WHAT THIS TASK INVOLVES: Up through the line that contains "advantage on the", retype the entries exactly, beginning at the very first line.

DATA RECORDS:
------------------------------------
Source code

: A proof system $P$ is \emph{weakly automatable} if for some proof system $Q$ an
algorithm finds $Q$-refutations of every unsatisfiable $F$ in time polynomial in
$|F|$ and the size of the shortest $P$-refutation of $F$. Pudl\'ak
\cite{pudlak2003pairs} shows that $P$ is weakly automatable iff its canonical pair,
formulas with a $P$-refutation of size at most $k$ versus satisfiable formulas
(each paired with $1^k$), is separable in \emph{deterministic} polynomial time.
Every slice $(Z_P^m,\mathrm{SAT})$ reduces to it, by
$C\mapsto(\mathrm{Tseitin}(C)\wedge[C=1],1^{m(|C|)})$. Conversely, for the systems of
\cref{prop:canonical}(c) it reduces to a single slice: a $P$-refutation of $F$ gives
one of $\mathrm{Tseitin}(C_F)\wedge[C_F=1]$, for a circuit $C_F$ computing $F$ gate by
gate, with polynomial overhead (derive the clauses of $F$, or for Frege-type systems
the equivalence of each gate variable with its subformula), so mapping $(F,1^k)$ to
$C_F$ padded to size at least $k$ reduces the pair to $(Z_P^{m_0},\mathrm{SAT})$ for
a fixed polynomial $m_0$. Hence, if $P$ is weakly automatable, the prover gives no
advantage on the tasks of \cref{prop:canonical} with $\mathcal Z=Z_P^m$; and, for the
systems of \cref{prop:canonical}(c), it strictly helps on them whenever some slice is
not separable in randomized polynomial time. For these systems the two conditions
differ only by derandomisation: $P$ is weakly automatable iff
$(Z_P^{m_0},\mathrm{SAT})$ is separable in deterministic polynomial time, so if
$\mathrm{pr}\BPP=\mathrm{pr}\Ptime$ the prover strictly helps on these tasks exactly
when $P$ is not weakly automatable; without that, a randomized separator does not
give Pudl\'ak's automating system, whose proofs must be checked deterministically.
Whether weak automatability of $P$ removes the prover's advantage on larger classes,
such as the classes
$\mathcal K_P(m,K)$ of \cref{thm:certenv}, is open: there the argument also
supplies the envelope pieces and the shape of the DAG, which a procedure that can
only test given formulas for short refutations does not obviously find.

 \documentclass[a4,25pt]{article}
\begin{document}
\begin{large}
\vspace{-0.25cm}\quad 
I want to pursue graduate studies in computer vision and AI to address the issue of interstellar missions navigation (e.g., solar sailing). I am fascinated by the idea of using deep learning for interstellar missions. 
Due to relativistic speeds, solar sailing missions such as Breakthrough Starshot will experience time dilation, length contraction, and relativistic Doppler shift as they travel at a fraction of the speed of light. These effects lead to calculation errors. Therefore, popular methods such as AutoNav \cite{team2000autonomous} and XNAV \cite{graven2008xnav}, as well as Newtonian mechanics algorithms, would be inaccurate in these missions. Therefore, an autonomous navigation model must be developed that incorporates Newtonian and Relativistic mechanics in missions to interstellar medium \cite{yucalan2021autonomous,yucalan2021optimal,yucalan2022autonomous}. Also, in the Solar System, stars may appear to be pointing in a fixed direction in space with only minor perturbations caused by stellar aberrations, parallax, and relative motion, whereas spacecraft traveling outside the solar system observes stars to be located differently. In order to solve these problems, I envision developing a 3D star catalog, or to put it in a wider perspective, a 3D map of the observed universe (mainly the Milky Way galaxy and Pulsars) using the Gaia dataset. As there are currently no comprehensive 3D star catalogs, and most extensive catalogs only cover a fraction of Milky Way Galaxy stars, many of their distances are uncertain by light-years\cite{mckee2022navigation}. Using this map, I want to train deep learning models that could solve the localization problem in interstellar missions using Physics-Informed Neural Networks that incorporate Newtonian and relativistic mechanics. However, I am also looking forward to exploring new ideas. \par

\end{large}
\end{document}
------------------------------------
FINISHED TASK:
Source code

: A proof system $P$ is \emph{weakly automatable} if for some proof system $Q$ an
algorithm finds $Q$-refutations of every unsatisfiable $F$ in time polynomial in
$|F|$ and the size of the shortest $P$-refutation of $F$. Pudl\'ak
\cite{pudlak2003pairs} shows that $P$ is weakly automatable iff its canonical pair,
formulas with a $P$-refutation of size at most $k$ versus satisfiable formulas
(each paired with $1^k$), is separable in \emph{deterministic} polynomial time.
Every slice $(Z_P^m,\mathrm{SAT})$ reduces to it, by
$C\mapsto(\mathrm{Tseitin}(C)\wedge[C=1],1^{m(|C|)})$. Conversely, for the systems of
\cref{prop:canonical}(c) it reduces to a single slice: a $P$-refutation of $F$ gives
one of $\mathrm{Tseitin}(C_F)\wedge[C_F=1]$, for a circuit $C_F$ computing $F$ gate by
gate, with polynomial overhead (derive the clauses of $F$, or for Frege-type systems
the equivalence of each gate variable with its subformula), so mapping $(F,1^k)$ to
$C_F$ padded to size at least $k$ reduces the pair to $(Z_P^{m_0},\mathrm{SAT})$ for
a fixed polynomial $m_0$. Hence, if $P$ is weakly automatable, the prover gives no
advantage on the tasks of \cref{prop:canonical} with $\mathcal Z=Z_P^m$; and, for the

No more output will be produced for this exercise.